I read this post by Keith Shaw, Your Boss is Probably Reading Your Blog, at DEMOletter and I thought, well, I hope so. Simpleton that I am sometimes I thought, well why wouldn't that conversation exist between you and your boss? And why would confidentiality be compromised, willingly or maliciously or innocently, in that process? Clearly everyone understands the limits, the boundaries, and what constitutes appropriate conduct and conversation.
Guess not. Too often people have been motivated to violate that principle. Trust is betrayed, discouraged, unrewarded or just not possible in many companies. And, the impact of such is not communicated completely to all parties. Innocence of youth, failures of management of communication...
Keith references a recent study that found 38.8% of companies with more than 20,000 employees employ staff to read and analyze outgoing email content. Basically they hire people to spy on their staff, on each other. Odd. 17% hired people whose sole job it is to surveil their colleagues.
Imagine this conversation:
Hey, you're the new guy/girl. What do you do here?

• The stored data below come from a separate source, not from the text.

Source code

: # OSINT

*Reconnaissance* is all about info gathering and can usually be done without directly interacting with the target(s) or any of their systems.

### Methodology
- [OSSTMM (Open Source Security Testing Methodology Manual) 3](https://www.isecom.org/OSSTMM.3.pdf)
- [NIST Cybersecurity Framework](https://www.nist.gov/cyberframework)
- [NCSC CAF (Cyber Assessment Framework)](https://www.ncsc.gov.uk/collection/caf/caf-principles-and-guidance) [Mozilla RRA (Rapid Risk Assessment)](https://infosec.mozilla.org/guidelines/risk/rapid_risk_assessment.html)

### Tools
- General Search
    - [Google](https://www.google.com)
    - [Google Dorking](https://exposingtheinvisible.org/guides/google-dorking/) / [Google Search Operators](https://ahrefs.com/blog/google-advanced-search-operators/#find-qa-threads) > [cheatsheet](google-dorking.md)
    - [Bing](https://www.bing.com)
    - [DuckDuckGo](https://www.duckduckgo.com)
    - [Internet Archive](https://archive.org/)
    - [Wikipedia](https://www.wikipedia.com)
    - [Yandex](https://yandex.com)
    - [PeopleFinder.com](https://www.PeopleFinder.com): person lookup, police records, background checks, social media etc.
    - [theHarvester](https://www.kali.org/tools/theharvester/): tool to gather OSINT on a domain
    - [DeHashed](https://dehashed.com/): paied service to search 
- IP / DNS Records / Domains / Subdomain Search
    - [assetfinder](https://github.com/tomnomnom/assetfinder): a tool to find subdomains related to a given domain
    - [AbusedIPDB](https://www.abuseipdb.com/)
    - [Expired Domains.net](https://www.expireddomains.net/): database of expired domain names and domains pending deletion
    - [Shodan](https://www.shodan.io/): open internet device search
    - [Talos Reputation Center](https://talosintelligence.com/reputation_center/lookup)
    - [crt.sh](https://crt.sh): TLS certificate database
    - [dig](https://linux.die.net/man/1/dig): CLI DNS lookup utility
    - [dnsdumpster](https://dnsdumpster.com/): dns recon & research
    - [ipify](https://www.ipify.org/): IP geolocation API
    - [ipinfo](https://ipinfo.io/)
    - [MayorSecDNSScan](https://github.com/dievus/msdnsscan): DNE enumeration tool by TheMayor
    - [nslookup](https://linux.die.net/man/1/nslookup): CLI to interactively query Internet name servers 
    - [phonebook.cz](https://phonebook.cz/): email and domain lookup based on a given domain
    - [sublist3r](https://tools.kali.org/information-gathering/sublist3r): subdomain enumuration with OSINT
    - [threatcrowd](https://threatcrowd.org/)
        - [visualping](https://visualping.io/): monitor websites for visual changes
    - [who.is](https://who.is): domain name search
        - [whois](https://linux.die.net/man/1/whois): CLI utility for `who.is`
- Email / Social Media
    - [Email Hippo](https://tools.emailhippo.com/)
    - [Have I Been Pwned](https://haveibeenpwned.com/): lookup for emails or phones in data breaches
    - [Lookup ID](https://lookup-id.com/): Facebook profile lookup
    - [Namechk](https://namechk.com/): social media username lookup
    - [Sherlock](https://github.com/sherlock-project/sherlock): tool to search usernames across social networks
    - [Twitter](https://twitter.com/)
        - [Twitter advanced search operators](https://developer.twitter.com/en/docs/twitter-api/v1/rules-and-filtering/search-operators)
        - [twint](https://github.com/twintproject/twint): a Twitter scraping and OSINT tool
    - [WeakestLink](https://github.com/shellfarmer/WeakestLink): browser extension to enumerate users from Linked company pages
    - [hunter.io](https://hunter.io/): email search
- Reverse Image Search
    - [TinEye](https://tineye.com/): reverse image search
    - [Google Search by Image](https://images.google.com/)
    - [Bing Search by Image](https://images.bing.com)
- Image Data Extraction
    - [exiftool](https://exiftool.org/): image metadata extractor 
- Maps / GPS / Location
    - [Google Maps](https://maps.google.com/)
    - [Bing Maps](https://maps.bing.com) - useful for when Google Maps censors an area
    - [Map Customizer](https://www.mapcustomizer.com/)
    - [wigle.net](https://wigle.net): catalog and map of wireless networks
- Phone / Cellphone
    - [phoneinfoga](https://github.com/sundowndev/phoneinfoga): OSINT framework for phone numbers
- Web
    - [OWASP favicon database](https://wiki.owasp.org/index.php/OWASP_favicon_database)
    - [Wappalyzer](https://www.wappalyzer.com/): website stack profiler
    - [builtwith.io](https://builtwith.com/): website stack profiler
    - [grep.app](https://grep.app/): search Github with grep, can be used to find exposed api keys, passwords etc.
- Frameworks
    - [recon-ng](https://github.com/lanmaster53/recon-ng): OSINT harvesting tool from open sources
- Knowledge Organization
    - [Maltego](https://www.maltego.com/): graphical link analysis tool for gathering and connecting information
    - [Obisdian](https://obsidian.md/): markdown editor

Oh. I read your email and listen to your phone calls to see if you're discussing things you shouldn't.
Huh. Have I ever?
No. But you probably will, at least that's the sentiment of management. I mean...you're an employee. You can't be trusted...at least that's what they think.
Here's some stats from that study that support that.
30% of the largest firms have had employee emails subpoenaed in the past 12 months.
27% have fired an employee for violating email policies in the past 12 months.
What we have here is a failure to communicate. Somewhere there's a breakdown of communication that costs everyone a lot of money, headaches, reputations, jobs and careers.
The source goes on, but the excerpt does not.